### GIVEN ENTRIES

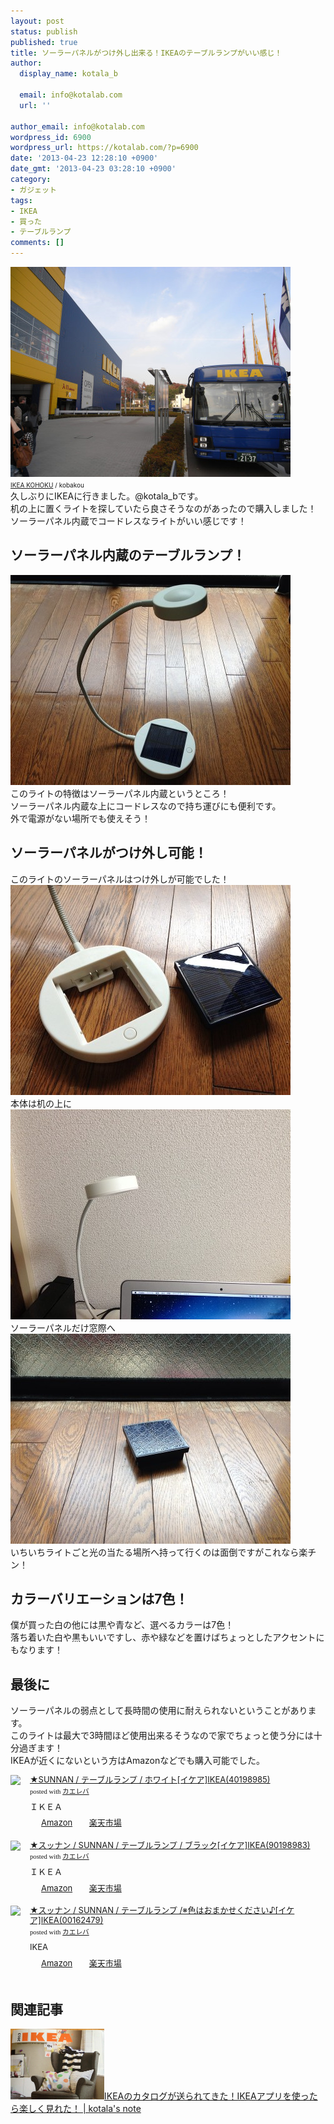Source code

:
 ```yaml
---
layout: post
status: publish
published: true
title: ソーラーパネルがつけ外し出来る！IKEAのテーブルランプがいい感じ！
author:
  display_name: kotala_b

  email: info@kotalab.com
  url: ''

author_email: info@kotalab.com
wordpress_id: 6900
wordpress_url: https://kotalab.com/?p=6900
date: '2013-04-23 12:28:10 +0900'
date_gmt: '2013-04-23 03:28:10 +0900'
category:
- ガジェット
tags:
- IKEA
- 買った
- テーブルランプ
comments: []
---
```

<p><img src="/wp-content/uploads/ikea_130423-448x336.jpg" alt="ikea_130423" width="448" height="336" class="alignnone size-large wp-image-6901" /><br />
<span style="font-size:10px;"><a href="https://www.flickr.com/photos/kobakou/2083159709/" target="_blank">IKEA KOHOKU</a> / kobakou</span><br />
久しぶりにIKEAに行きました。@kotala_bです。<br />
机の上に置くライトを探していたら良さそうなのがあったので購入しました！<br />
ソーラーパネル内蔵でコードレスなライトがいい感じです！<br />
</p>
<!--more-->
<h2>ソーラーパネル内蔵のテーブルランプ！</h2>
<p><img src="/wp-content/uploads/ikea_130423_01-448x336.jpg" alt="ikea_130423_01" width="448" height="336" class="alignnone size-large wp-image-6906" /><br />
このライトの特徴はソーラーパネル内蔵というところ！<br />
ソーラーパネル内蔵な上にコードレスなので持ち運びにも便利です。<br />
外で電源がない場所でも使えそう！</p>
<h2>ソーラーパネルがつけ外し可能！</h2>
<p>このライトのソーラーパネルはつけ外しが可能でした！<br />
<img src="/wp-content/uploads/ikea_130423_02-448x336.jpg" alt="ikea_130423_02" width="448" height="336" class="alignnone size-large wp-image-6905" /><br />
本体は机の上に<br />
<img src="/wp-content/uploads/ikea_130423_04-448x336.jpg" alt="ikea_130423_04" width="448" height="336" class="alignnone size-large wp-image-6903" /><br />
ソーラーパネルだけ窓際へ<br />
<img src="/wp-content/uploads/ikea_130423_03-448x336.jpg" alt="ikea_130423_03" width="448" height="336" class="alignnone size-large wp-image-6904" /><br />
いちいちライトごと光の当たる場所へ持って行くのは面倒ですがこれなら楽チン！</p>
<h2>カラーバリエーションは7色！</h2>
<p>僕が買った白の他には黒や青など、選べるカラーは7色！<br />
落ち着いた白や黒もいいですし、赤や緑などを置けばちょっとしたアクセントにもなります！</p>
<h2>最後に</h2>
<p>ソーラーパネルの弱点として長時間の使用に耐えられないということがあります。<br />
このライトは最大で3時間ほど使用出来るそうなので家でちょっと使う分には十分過ぎます！<br />
IKEAが近くにないという方はAmazonなどでも購入可能でした。</p>
<div class="kaerebalink-box" style="text-align:left;padding-bottom:20px;font-size:small;/zoom: 1;overflow: hidden;">
<div class="kaerebalink-image" style="float:left;margin:0 15px 10px 0;"><a href="https://www.amazon.co.jp/exec/obidos/ASIN/B005PK7K30/same-22/ref=nosim/" rel="nofollow" target="_blank"><img src="https://images-fe.ssl-images-amazon.com/images/I/31AXajKzYmL._SL160_.jpg" style="border: none;" /></a></div>
<div class="kaerebalink-info" style="line-height:120%;/zoom: 1;overflow: hidden;">
<div class="kaerebalink-name" style="margin-bottom:10px;line-height:120%"><a href="https://www.amazon.co.jp/exec/obidos/ASIN/B005PK7K30/same-22/ref=nosim/" rel="nofollow" target="_blank">★SUNNAN / テーブルランプ / ホワイト[イケア]IKEA(40198985)</a>
<div class="kaerebalink-powered-date" style="font-size:8pt;margin-top:5px;font-family:verdana;line-height:120%">posted with <a href="https://kaereba.com" target="_blank">カエレバ</a></div>
</div>
<div class="kaerebalink-detail" style="margin-bottom:5px;"> ＩＫＥＡ     </div>
<div class="kaerebalink-link1" style="margin-top:10px;">
<div class="shoplinkamazon" style="display:inline;margin-right:5px;background: url('https://img.yomereba.com/tam_k_01.gif') 0 0 no-repeat;padding: 2px 0 2px 18px;white-space: nowrap;"><a href="https://www.amazon.co.jp/gp/search?keywords=SUNNAN%20%83C%83P%83A&__mk_ja_JP=%83J%83%5E%83J%83i&tag=same-22" rel="nofollow" target="_blank" title="アマゾン" >Amazon</a></div>
<div class="shoplinkrakuten" style="display:inline;margin-right:5px;background: url('https://img.yomereba.com/tam_k_01.gif') 0 -50px no-repeat;padding: 2px 0 2px 18px;white-space: nowrap;"><a href="https://hb.afl.rakuten.co.jp/hgc/0fa7afc8.bbfc196a.0fa7afc9.d56c38f1/?pc=http%3A%2F%2Fsearch.rakuten.co.jp%2Fsearch%2Fmall%2FSUNNAN%2520%25E3%2582%25A4%25E3%2582%25B1%25E3%2582%25A2%2F-%2Ff.1-p.1-s.1-sf.0-st.A-v.2%3Fx%3D0%26scid%3Daf_ich_link_urltxt%26m%3Dhttp%3A%2F%2Fm.rakuten.co.jp%2F" rel="nofollow" target="_blank" title="楽天市場" >楽天市場</a></div>
</div>
</div>
<div class="booklink-footer" style="clear: left"></div>
</div>
<div class="kaerebalink-box" style="text-align:left;padding-bottom:20px;font-size:small;/zoom: 1;overflow: hidden;">
<div class="kaerebalink-image" style="float:left;margin:0 15px 10px 0;"><a href="https://www.amazon.co.jp/exec/obidos/ASIN/B005UKZJ5Q/same-22/ref=nosim/" rel="nofollow" target="_blank"><img src="https://images-fe.ssl-images-amazon.com/images/I/31C4gZZRtLL._SL160_.jpg" style="border: none;" /></a></div>
<div class="kaerebalink-info" style="line-height:120%;/zoom: 1;overflow: hidden;">
<div class="kaerebalink-name" style="margin-bottom:10px;line-height:120%"><a href="https://www.amazon.co.jp/exec/obidos/ASIN/B005UKZJ5Q/same-22/ref=nosim/" rel="nofollow" target="_blank">★スッナン / SUNNAN / テーブルランプ / ブラック[イケア]IKEA(90198983)</a>
<div class="kaerebalink-powered-date" style="font-size:8pt;margin-top:5px;font-family:verdana;line-height:120%">posted with <a href="https://kaereba.com" target="_blank">カエレバ</a></div>
</div>
<div class="kaerebalink-detail" style="margin-bottom:5px;"> ＩＫＥＡ     </div>
<div class="kaerebalink-link1" style="margin-top:10px;">
<div class="shoplinkamazon" style="display:inline;margin-right:5px;background: url('https://img.yomereba.com/tam_k_01.gif') 0 0 no-repeat;padding: 2px 0 2px 18px;white-space: nowrap;"><a href="https://www.amazon.co.jp/gp/search?keywords=%83X%83b%83i%83%93&__mk_ja_JP=%83J%83%5E%83J%83i&tag=same-22" rel="nofollow" target="_blank" title="アマゾン" >Amazon</a></div>
<div class="shoplinkrakuten" style="display:inline;margin-right:5px;background: url('https://img.yomereba.com/tam_k_01.gif') 0 -50px no-repeat;padding: 2px 0 2px 18px;white-space: nowrap;"><a href="https://hb.afl.rakuten.co.jp/hgc/0fa7afc8.bbfc196a.0fa7afc9.d56c38f1/?pc=http%3A%2F%2Fsearch.rakuten.co.jp%2Fsearch%2Fmall%2F%25E3%2582%25B9%25E3%2583%2583%25E3%2583%258A%25E3%2583%25B3%2F-%2Ff.1-p.1-s.1-sf.0-st.A-v.2%3Fx%3D0%26scid%3Daf_ich_link_urltxt%26m%3Dhttp%3A%2F%2Fm.rakuten.co.jp%2F" rel="nofollow" target="_blank" title="楽天市場" >楽天市場</a></div>
</div>
</div>
<div class="booklink-footer" style="clear: left"></div>
</div>
<div class="kaerebalink-box" style="text-align:left;padding-bottom:20px;font-size:small;/zoom: 1;overflow: hidden;">
<div class="kaerebalink-image" style="float:left;margin:0 15px 10px 0;"><a href="https://www.amazon.co.jp/exec/obidos/ASIN/B005LFS1N2/same-22/ref=nosim/" rel="nofollow" target="_blank"><img src="https://images-fe.ssl-images-amazon.com/images/I/31X%2BJyq5OIL._SL160_.jpg" style="border: none;" /></a></div>
<div class="kaerebalink-info" style="line-height:120%;/zoom: 1;overflow: hidden;">
<div class="kaerebalink-name" style="margin-bottom:10px;line-height:120%"><a href="https://www.amazon.co.jp/exec/obidos/ASIN/B005LFS1N2/same-22/ref=nosim/" rel="nofollow" target="_blank">★スッナン / SUNNAN / テーブルランプ /※色はおまかせください♪[イケア]IKEA(00162479)</a>
<div class="kaerebalink-powered-date" style="font-size:8pt;margin-top:5px;font-family:verdana;line-height:120%">posted with <a href="https://kaereba.com" target="_blank">カエレバ</a></div>
</div>
<div class="kaerebalink-detail" style="margin-bottom:5px;"> IKEA     </div>
<div class="kaerebalink-link1" style="margin-top:10px;">
<div class="shoplinkamazon" style="display:inline;margin-right:5px;background: url('https://img.yomereba.com/tam_k_01.gif') 0 0 no-repeat;padding: 2px 0 2px 18px;white-space: nowrap;"><a href="https://www.amazon.co.jp/gp/search?keywords=%83X%83b%83i%83%93&__mk_ja_JP=%83J%83%5E%83J%83i&tag=same-22" rel="nofollow" target="_blank" title="アマゾン" >Amazon</a></div>
<div class="shoplinkrakuten" style="display:inline;margin-right:5px;background: url('https://img.yomereba.com/tam_k_01.gif') 0 -50px no-repeat;padding: 2px 0 2px 18px;white-space: nowrap;"><a href="https://hb.afl.rakuten.co.jp/hgc/0fa7afc8.bbfc196a.0fa7afc9.d56c38f1/?pc=http%3A%2F%2Fsearch.rakuten.co.jp%2Fsearch%2Fmall%2F%25E3%2582%25B9%25E3%2583%2583%25E3%2583%258A%25E3%2583%25B3%2F-%2Ff.1-p.1-s.1-sf.0-st.A-v.2%3Fx%3D0%26scid%3Daf_ich_link_urltxt%26m%3Dhttp%3A%2F%2Fm.rakuten.co.jp%2F" rel="nofollow" target="_blank" title="楽天市場" >楽天市場</a></div>
</div>
</div>
<div class="booklink-footer" style="clear: left"></div>
</div>
<h2 class="rele">関連記事</h2>
<p><a href="/app-ikea" target="_blank"><img  class="alignleft" src="/wp-content/uploads/ikea_120801.jpg" alt="IKEAのカタログが送られてきた！IKEAアプリを使ったら楽しく見れた！ | kotala's note" width="150" /></a><a href="/app-ikea" target="_blank">IKEAのカタログが送られてきた！IKEAアプリを使ったら楽しく見れた！ | kotala's note</a><br style="clear:both;" /></p>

######

**WORK REQUEST:**
Within the listing above, how many lines hold the string "kotalab"? Answer with the number only.

**SOLVED EXERCISE:**
3